El genial sabueso extrae una conclusión que deja atónito a su
interlocutor. "Por todos los diablos, ¿cómo hizo para saberlo?
-pregunta Watson-. Siempre impasible, el detective concluye que
todo era muy sencillo: "Ya no era muy difícil" -o, en su versión
cinematográfica:"elementary, my dear Watson"-. Dicho lo cual,
pormenoriza cómo ha llegado a esa conclusión.
Volvamos al episodio del encuentro entre Freud y su joven
interlocutor. Retomemos la frase "Por cierto, he oído decir que
usted sostiene que nada se olvida sin una razón. Me gustaría
conocer por qué he olvidado ahora el pronombre
indefinido aliquis". Para Swales, ese "usted sostiene" es un
argumento en favor de su tesis de que el joven nunca existió: por
así decirlo, habría leído "Psicopatología de la vida
cotidiana" antes de que se hubiera escrito, lo que
descubre la posibilidad de que ese joven no fuera otra cosa
que una creación "literaria" del propio Freud.
En cualquier caso, trátese de ciencia o de
literatura pero sin salir de ésta, el hecho de que Freud
fuese retado por ese joven espectral -o especular-, sugiere una
posibilidad no menos perturbadora. ¿No habría en alguna de
las historias de Sherlock Holmes un lugar en el que Holmes hubiera
sido desafiado por el doctor Watson, para extraer conclusiones de
unos indicios determinados, suministrados por él mismo, de igual
manera que Freud fue retado por su interlocutor fantasma a partir
de un dato tan demencial como el olvido de un pronombre
indefinido?
De ser así, no solo podríamos dar una nueva vuelta de tuerca a
los laberintos de la psique descritos por Freud.

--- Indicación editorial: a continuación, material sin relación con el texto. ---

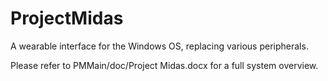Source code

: ProjectMidas
============

A wearable interface for the Windows OS, replacing various peripherals.

Please refer to PMMain/doc/Project Midas.docx for a full system overview.
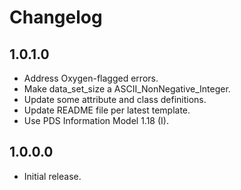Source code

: # Changelog

## 1.0.1.0
- Address Oxygen-flagged errors.
- Make data_set_size a ASCII_NonNegative_Integer.
- Update some attribute and class definitions.
- Update README file per latest template.
- Use PDS Information Model 1.18 (I).

## 1.0.0.0
- Initial release.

Tal vez
encontraríamos en alguna de sus encrucijadas un espejo oscuro donde
el rostro del padre del psicoanalisis formularía las preguntas,
mientras la deducción tras cada respuesta correría a cargo de otro
Sigmund. Solo que este se apellidaría Holmes en lugar de Freud.
¿Cambia en algo el final de la historia? Tal vez sí, tal vez no.
De todo esto solo nos cabe una certeza: los dos rostros, a uno y
otro lado del espejo, tocaban el violín, fumaban en pipa… y eran
adictos a la cocaína diluida al siete por ciento.